Detection of low-level tumor cells in allergic contact dermatitis induced by mechlorethamine in patients with mycosis fungoides.

Two patients with histologically proven mycosis fungoides, a malignancy of phenotypically mature T cells, received a topical challenge with mechlorethamine to areas of clinically uninvolved skin to exclude possible hypersensitivity reactions to this chemotherapeutic agent. In both patients, allergic contact dermatitis (ACD) developed at the sites of the application and resolved completely after withdrawal of mechlorethamine. The lesions were biopsied and analyzed for the presence of clonal T-cell receptor (TCR)-gamma gene rearrangements using two polymerase chain reaction (PCR)-based assays involving denaturing gradient gel electrophoresis (PCR/DGGE) and ribonuclease protection analysis (PCR/RPA). The former method has a clonal detection threshold of 10(-3)-10(-2), while the latter has a sensitivity of 10(-5). In both cases, the ACD lesions were polyclonal by PCR/DGGE. In contrast, PCR/RPA detected tumor-specific TCR-gamma gene rearrangements in these same lesions. This indicates that the ACD lesions contained tumor cells at a density within the 10(-5)-10(-2) range. Analysis of peripheral blood mononuclear cells from both patients failed to detect the malignant clone and showed the same result as blood from four normal individuals. The normal skin from one skin patient also lacked detectable TCR-gamma gene rearrangements.
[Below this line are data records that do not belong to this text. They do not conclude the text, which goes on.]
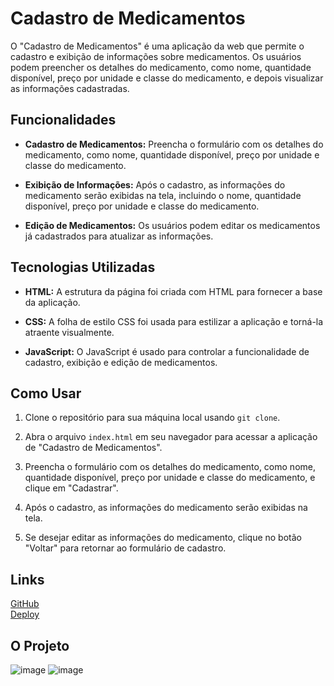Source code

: # Cadastro de Medicamentos

O "Cadastro de Medicamentos" é uma aplicação da web que permite o cadastro e exibição de informações sobre medicamentos. Os usuários podem preencher os detalhes do medicamento, como nome, quantidade disponível, preço por unidade e classe do medicamento, e depois visualizar as informações cadastradas.

## Funcionalidades

- **Cadastro de Medicamentos:** Preencha o formulário com os detalhes do medicamento, como nome, quantidade disponível, preço por unidade e classe do medicamento.

- **Exibição de Informações:** Após o cadastro, as informações do medicamento serão exibidas na tela, incluindo o nome, quantidade disponível, preço por unidade e classe do medicamento.

- **Edição de Medicamentos:** Os usuários podem editar os medicamentos já cadastrados para atualizar as informações.

## Tecnologias Utilizadas

- **HTML:** A estrutura da página foi criada com HTML para fornecer a base da aplicação.

- **CSS:** A folha de estilo CSS foi usada para estilizar a aplicação e torná-la atraente visualmente.

- **JavaScript:** O JavaScript é usado para controlar a funcionalidade de cadastro, exibição e edição de medicamentos.

## Como Usar

1. Clone o repositório para sua máquina local usando `git clone`.

2. Abra o arquivo `index.html` em seu navegador para acessar a aplicação de "Cadastro de Medicamentos".

3. Preencha o formulário com os detalhes do medicamento, como nome, quantidade disponível, preço por unidade e classe do medicamento, e clique em "Cadastrar".

4. Após o cadastro, as informações do medicamento serão exibidas na tela.

5. Se desejar editar as informações do medicamento, clique no botão "Voltar" para retornar ao formulário de cadastro.

## Links 

[GitHub](https://github.com/manoelarcanjo/Farmacia-Cad-Medicamentos) <br/>
[Deploy](https://cadrastro-medicamentos.netlify.app/)

## O Projeto

![image](https://github.com/manoelarcanjo/Farmacia-Cad-Medicamentos/assets/116446206/e3f6c3cc-4901-4962-995c-54deddc92b67)
![image](https://github.com/manoelarcanjo/Farmacia-Cad-Medicamentos/assets/116446206/138938d7-edff-4382-b34c-5e667e4a8857)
These results indicate that mycosis fungoides tumor are present within ACD lesions induced in mycosis fungoides patients and that this phenomenon does not appear to be due to the ubiquitous presence of detectable levels of these tumor cells in the blood or skin. These findings might be explained by nonspecific recruitment of malignant T cells to sites of local inflammation mediated by non-neoplastic antigen-specific T cells. Alternatively, they might be due to the local proliferation of very rare tumor cells in apparently normal skin in response to cytokines generated during the ACD reaction. In either case, the present study offers evidence that the malignant cells in myosis fungoides retain at least some capability of responding in vivo to physiologic stimuli.